The governor’s rushing to New Delhi to meet the home minister has apparently upset a section of BJP state unit leaders. They felt that the governor’s “daily interference in state politics“ and his “running acrimony” with chief minister and Trinamul Congress supremo Mamata Banerjee was “harming the BJP” in West Bengal. Some state unit leaders have reportedly conveyed their “displeasure” over the governor’s role to the BJP high command.

It was pointed out that Ms Banerjee was indicating that since the BJP was “failing to make any dent in Bengal”, it was “using the governor”. Speaking from Kolkata, a senior party leader said: “The governor should remain silent. The fight is between the BJP and the Trinamul Congress, not between the governor and Mamata Banerjee”.

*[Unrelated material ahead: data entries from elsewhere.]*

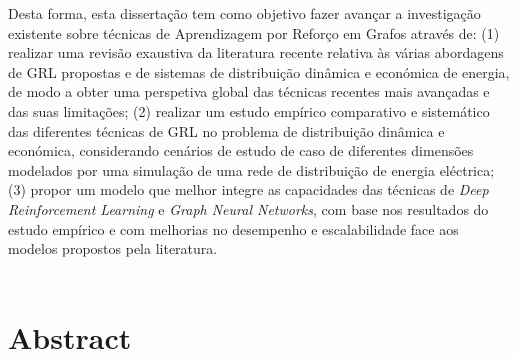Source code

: Desta forma, esta dissertação tem como objetivo fazer avançar a investigação existente sobre técnicas de Aprendizagem por Reforço em Grafos através de: (1) realizar uma revisão exaustiva da literatura recente relativa às várias abordagens de GRL propostas e de sistemas de distribuição dinâmica e económica de energia, de modo a obter uma perspetiva global das técnicas recentes mais avançadas e das suas limitações; (2) realizar um estudo empírico comparativo e sistemático das diferentes técnicas de GRL no problema de distribuição dinâmica e económica, considerando cenários de estudo de caso de diferentes dimensões modelados por uma simulação de uma rede de distribuição de energia eléctrica; (3) propor um modelo que melhor integre as capacidades das técnicas de \textit{Deep Reinforcement Learning} e \textit{Graph Neural Networks}, com base nos resultados do estudo empírico e com melhorias no desempenho e escalabilidade face aos modelos propostos pela literatura. \\ \\



\chapter*{Abstract}


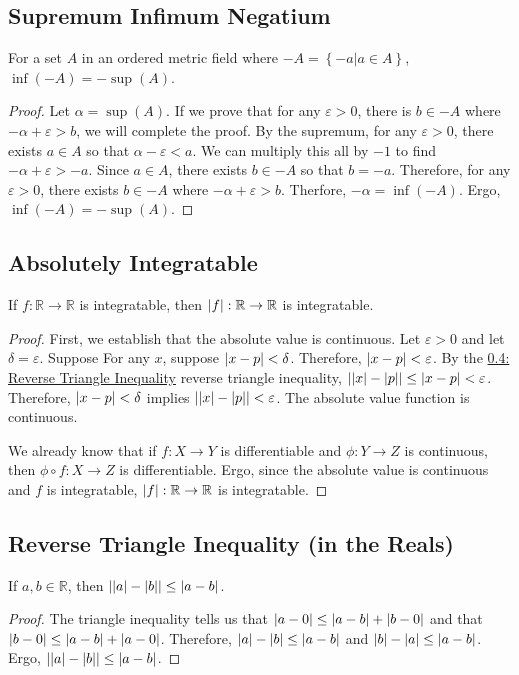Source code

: \documentclass[11pt]{article}
\begin{document}
    \subsection{Supremum Infimum Negatium}
        \label{thm:2}
        For a set $A$ in an ordered metric field where $-A = \left\{ -a \Big| a \in A \right\}$, $\inf(-A) = -\sup(A)$.
        \begin{proof}
            Let $\alpha = \sup(A)$.
            If we prove that for any $\varepsilon > 0$, there is $b \in -A$ where $-\alpha + \varepsilon > b$, we will complete the proof.
            By the supremum, for any $\varepsilon > 0$, there exists $a \in A$ so that $\alpha - \varepsilon < a$.
            We can multiply this all by $-1$ to find $-\alpha + \varepsilon > -a$.
            Since $a \in A$, there exists $b \in -A$ so that $b = -a$.
            Therefore, for any $\varepsilon > 0$, there exists $b \in -A$ where $-\alpha + \varepsilon > b$.
            Therfore, $-\alpha = \inf(-A)$.
            Ergo, $\inf(-A) = -\sup(A)$.
        \end{proof}

    \subsection{Absolutely Integratable}
        \label{thm:3}
        If $f: \mathbb{R} \to \mathbb{R}$ is integratable, then $\abs{f}: \mathbb{R} \to \mathbb{R}$ is integratable.
        \begin{proof}
            First, we establish that the absolute value is continuous.
            Let $\varepsilon > 0$ and let $\delta = \varepsilon$.
            Suppose For any $x$, suppose $\abs{x - p} < \delta$.
            Therefore, $\abs{x - p} < \varepsilon$.
            By the \hyperref[thm:4]{0.4: Reverse Triangle Inequality} reverse triangle inequality, $\abs{\abs{x} - \abs{p}} \leq \abs{x - p} < \varepsilon$.
            Therefore, $\abs{x - p} < \delta$ implies $\abs{\abs{x} - \abs{p}} < \varepsilon$.
            The absolute value function is continuous.

            We already know that if $f: X \to Y$ is differentiable and $\phi: Y \to Z$ is continuous, then $\phi \circ f: X \to Z$ is differentiable.
            Ergo, since the absolute value is continuous and $f$ is integratable, $\abs{f}: \mathbb{R} \to \mathbb{R}$ is integratable.
        \end{proof}

    \subsection{Reverse Triangle Inequality (in the Reals)}
        \label{thm:4}
        If $a,b \in \mathbb{R}$, then $\abs{\abs{a} - \abs{b}} \leq \abs{a - b}$.
        \begin{proof}
            The triangle inequality tells us that $\abs{a - 0} \leq \abs{a - b} + \abs{b - 0}$ and that $\abs{b - 0} \leq \abs{a - b} + \abs{a - 0}$.
            Therefore, $\abs{a} - \abs{b} \leq \abs{a - b}$ and $\abs{b} - \abs{a} \leq \abs{a - b}$.
            Ergo, $\abs{\abs{a} - \abs{b}} \leq \abs{a - b}$.
        \end{proof}
\end{document}
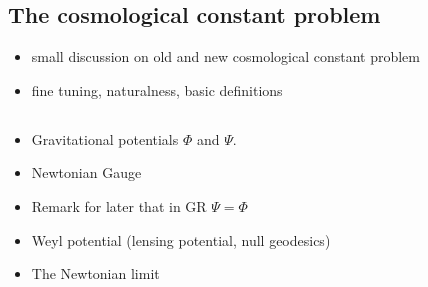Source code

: \subsection{The cosmological constant problem \label{sub:CC-problem}}

\begin{itemize}
\item small discussion on old and new cosmological constant problem
\item fine tuning, naturalness, basic definitions
\end{itemize}

\subsection{}

\begin{itemize}
	\item Gravitational potentials $\Phi$ and $\Psi$.
	\item Newtonian Gauge
	\item Remark for later that in GR $\Psi=\Phi$
	\item Weyl potential (lensing potential, null geodesics)
	\item{The Newtonian limit}
\end{itemize}

%



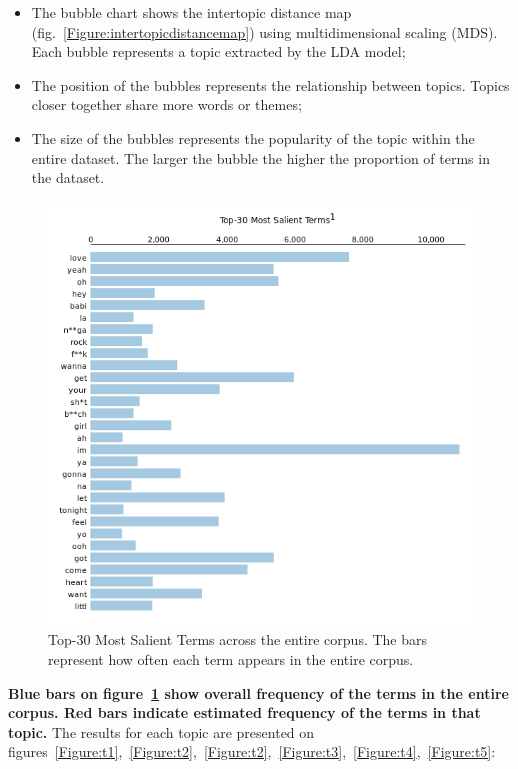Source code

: \begin{itemize}
  \item The bubble chart shows the intertopic distance map
    (fig.~\ref{Figure:intertopicdistancemap}) using multidimensional scaling
    (MDS). Each bubble represents a topic extracted by the LDA model;
  \item The position of the bubbles represents the relationship between topics.
    Topics closer together share more words or themes;
  \item The size of the bubbles represents the popularity of the topic within
    the entire dataset. The larger the bubble the higher the proportion of
    terms in the dataset.
\end{itemize}



\begin{center}
\begin{figure}[H]
  \centering
  \includegraphics[width=6in]{img/topics/png/general.png}
  \caption{Top-30 Most Salient Terms across the entire corpus. The bars
  represent how often each term appears in the entire corpus.}
  \label{Figure:lda_general}
\end{figure}
\end{center}

\textbf{Blue bars on figure~\ref{Figure:lda_general} show overall frequency of
the terms in the entire corpus. Red bars indicate estimated frequency of the
terms in that topic.} The results for each topic are presented on
figures~\ref{Figure:t1},~\ref{Figure:t2},~\ref{Figure:t2},~\ref{Figure:t3},~\ref{Figure:t4},~\ref{Figure:t5}:

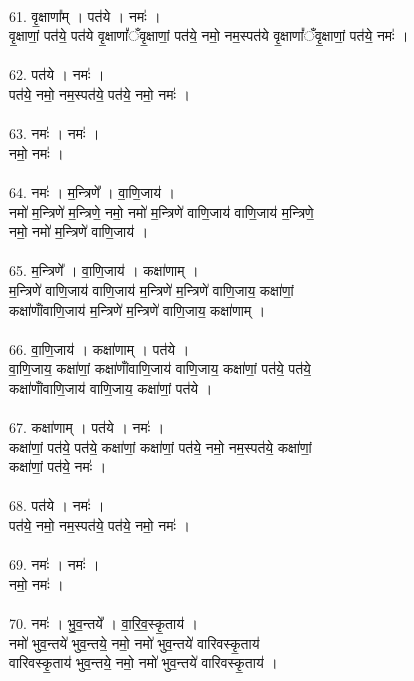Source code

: \\
61. वृ॒क्षाणा᳚म् । पत॑ये । नमः॑ ।\\
वृ॒क्षाणां॒ पत॑ये॒ पत॑ये वृ॒क्षाणां᳚ँवृ॒क्षाणां॒ पत॑ये॒ नमो॒ नम॒स्पत॑ये वृ॒क्षाणां᳚ँवृ॒क्षाणां॒ पत॑ये॒ नमः॑ ।\\
\\
62. पत॑ये । नमः॑ ।\\
पत॑ये॒ नमो॒ नम॒स्पत॑ये॒ पत॑ये॒ नमो॒ नमः॑ ।\\
\\
63. नमः॑ । नमः॑ ।\\
नमो॒ नमः॑ ।\\
\\
64. नमः॑ । म॒न्त्रिणे᳚ । वा॒णि॒जाय॑ ।\\
नमो॑ म॒न्त्रिणे॑ म॒न्त्रिणे॒ नमो॒ नमो॑ म॒न्त्रिणे॑ वाणि॒जाय॑ वाणि॒जाय॑ म॒न्त्रिणे॒\\
नमो॒ नमो॑ म॒न्त्रिणे॑ वाणि॒जाय॑ ।\\
\\
65. म॒न्त्रिणे᳚ । वा॒णि॒जाय॑ । कक्षा॑णाम् ।\\
म॒न्त्रिणे॑ वाणि॒जाय॑ वाणि॒जाय॑ म॒न्त्रिणे॑ म॒न्त्रिणे॑ वाणि॒जाय॒ कक्षा॑णां॒\\
कक्षा॑णांँवाणि॒जाय॑ म॒न्त्रिणे॑ म॒न्त्रिणे॑ वाणि॒जाय॒ कक्षा॑णाम् ।\\
\\
66. वा॒णि॒जाय॑ । कक्षा॑णाम् । पत॑ये ।\\
वा॒णि॒जाय॒ कक्षा॑णां॒ कक्षा॑णांँवाणि॒जाय॑ वाणि॒जाय॒ कक्षा॑णां॒ पत॑ये॒ पत॑ये॒\\
कक्षा॑णांँवाणि॒जाय॑ वाणि॒जाय॒ कक्षा॑णां॒ पत॑ये ।\\
\\
67. कक्षा॑णाम् । पत॑ये । नमः॑ ।\\
कक्षा॑णां॒ पत॑ये॒ पत॑ये॒ कक्षा॑णां॒ कक्षा॑णां॒ पत॑ये॒ नमो॒ नम॒स्पत॑ये॒ कक्षा॑णां॒\\
कक्षा॑णां॒ पत॑ये॒ नमः॑ ।\\
\\
68. पत॑ये । नमः॑ ।\\
पत॑ये॒ नमो॒ नम॒स्पत॑ये॒ पत॑ये॒ नमो॒ नमः॑ ।\\
\\
69. नमः॑ । नमः॑ ।\\
नमो॒ नमः॑ ।\\
\\
70. नमः॑ । भु॒व॒न्तये᳚ । वा॒रि॒व॒स्कृ॒ताय॑ ।\\
नमो॑ भुव॒न्तये॑ भुव॒न्तये॒ नमो॒ नमो॑ भुव॒न्तये॑ वारिवस्कृ॒ताय॑\\
वारिवस्कृ॒ताय॑ भुव॒न्तये॒ नमो॒ नमो॑ भुव॒न्तये॑ वारिवस्कृ॒ताय॑ ।\\
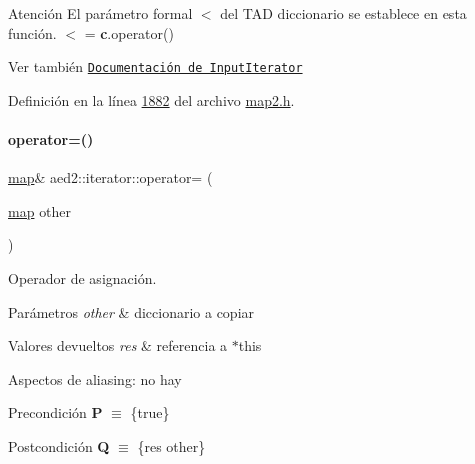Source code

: \begin{DoxyAttention}{Atención}
El parámetro formal $<$ del T\+AD diccionario se establece en esta función. $<$ = {\bfseries c}.operator()
\end{DoxyAttention}
\begin{DoxySeeAlso}{Ver también}
\href{http://en.cppreference.com/w/cpp/concept/InputIterator}{\tt Documentación de Input\+Iterator} 
\end{DoxySeeAlso}


Definición en la línea \hyperlink{map2_8h_source_l01882}{1882} del archivo \hyperlink{map2_8h_source}{map2.\+h}.

\mbox{\label{classaed2_1_1iterator_a7cafd02350b04f7546fa29c17168c18b_a7cafd02350b04f7546fa29c17168c18b}} 
\paragraph{\texorpdfstring{operator=()}{operator=()}}
{\footnotesize\ttfamily \hyperlink{classaed2_1_1map}{map}\& aed2\+::iterator\+::operator= (\begin{DoxyParamCaption}\item[{\hyperlink{classaed2_1_1map}{map}}]{other }\end{DoxyParamCaption})\hspace{0.3cm}{\ttfamily [inline]}}



Operador de asignación. 


\begin{DoxyParams}{Parámetros}
{\em other} & diccionario a copiar \\
\hline
\end{DoxyParams}

\begin{DoxyRetVals}{Valores devueltos}
{\em res} & referencia a $\ast$this\\
\hline
\end{DoxyRetVals}
\begin{DoxyParagraph}{Aspectos de aliasing\+:}
no hay
\end{DoxyParagraph}
\begin{DoxyPrecond}{Precondición}
{\bfseries P} $\equiv$ \{true\} 
\end{DoxyPrecond}
\begin{DoxyPostcond}{Postcondición}
{\bfseries Q} $\equiv$ \{res  other\}
\end{DoxyPostcond}

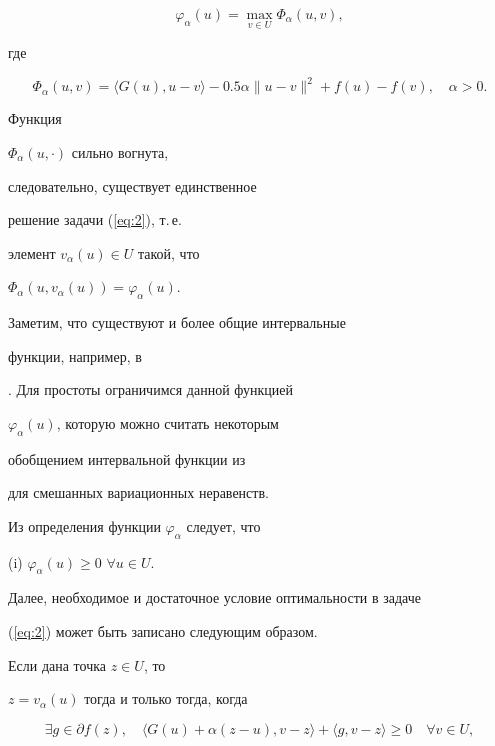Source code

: \begin{equation} \label{eq:2}


\varphi_{\alpha }(u) = \max_{v \in U} \Phi_{\alpha }(u,v),


\end{equation}


где


\begin{equation} \label{eq:3}


\Phi_{\alpha }(u,v) = \langle G(u), u - v \rangle -


0.5 \alpha \| u- v \|^{2} + f(u)-f(v), \quad \alpha >0.


\end{equation}


Функция


$\Phi_{\alpha }(u, \cdot )$ сильно вогнута, 


следовательно, существует единственное


решение задачи (\ref{eq:2}), т.\,е.


элемент $v_{\alpha }(u) \in U$ такой, что


$\Phi_{\alpha }(u, v_{\alpha }(u)) = \varphi_{\alpha }(u)$.


Заметим, что существуют и более общие интервальные


функции, например, в


\cite{Pat97}. Для простоты ограничимся данной функцией


$\varphi_{\alpha }(u)$, которую можно считать некоторым 


обобщением интервальной функции из \cite{Fuk92} 


для смешанных вариационных неравенств.





Из определения функции $ \varphi_{\alpha }$ следует, что





(i) $ \varphi_{\alpha }(u) \geq 0$ $\forall u \in U$.





\noindent Далее, необходимое и достаточное условие оптимальности в задаче 


(\ref{eq:2}) может быть записано следующим образом.


Если дана точка $ z \in U$, то


$z= v_{\alpha }(u) $ тогда и только тогда, когда 


\begin{equation} \label{eq:4}


\exists g\in \partial f(z),


\quad


\langle G(u) + \alpha (z-u), v-z \rangle +


\langle g, v-z \rangle


\geq 0 \quad \forall v \in U,


\end{equation}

It may be recalled the governor had recently crossed swords with the TMC leadership over the forthcoming municipal elections. A few days back, state municipal affairs minister Firhad Hakim was quoted as saying: “The governor should not be worried about any possible violence in the upcoming civic polls since law and order is a state issue. If as a person he feels deeply about crimes against human beings, then he should feel pained at the recent Delhi riots which took several human lives, while more dead bodies might be recovered.”

Hitting back, the governor issued a statement that said: “The approach of minister Firhad Hakim with respect to the role of the governor of the state, to say the least, betrays elementary ignorance both of the Constitution and the role of the governor. Making such public statements, contrary to the constitutional essence and spirit, does not promote synergy between the constitutional head and the state government.”

The governor said the “violence trail witnessed during those elections (panchayat and Lok Sabha)  cannot be allowed to be repeated.”

As polarisation appears to be the main election plank for the coming Assembly elections in the state, talk has started in the state BJP over the projection of a chief ministerial candidate. A section of the party is of the view that going into the polls without a face could give chief minister Mamata Banerjee, a big advantage.

Leading the race to be the party face is BJP state unit chief Dilip Ghosh. However, another section in the state unit indicated that to win in West Bengal, the BJP must come up with a “Bengali bhadralok face”. This particular section felt that Dilip Ghosh’s “foul rhetoric” went “against the sensitivity of Bengal’s bhadralok culture”.

Three other names, who apparently fit into the “genteel bhadralok genre”, have surfaced and if sources are to be believed, all three are “actively” lobbying for the coveted post. The BJP leaders in the race for the top post include Union minister Babul Supriyo, Rajya Sabha MP Swapan Dasgupta and  Anirban Ganguly, director of the Syama Prasad Mookerjee Research Foundation (SPMRF).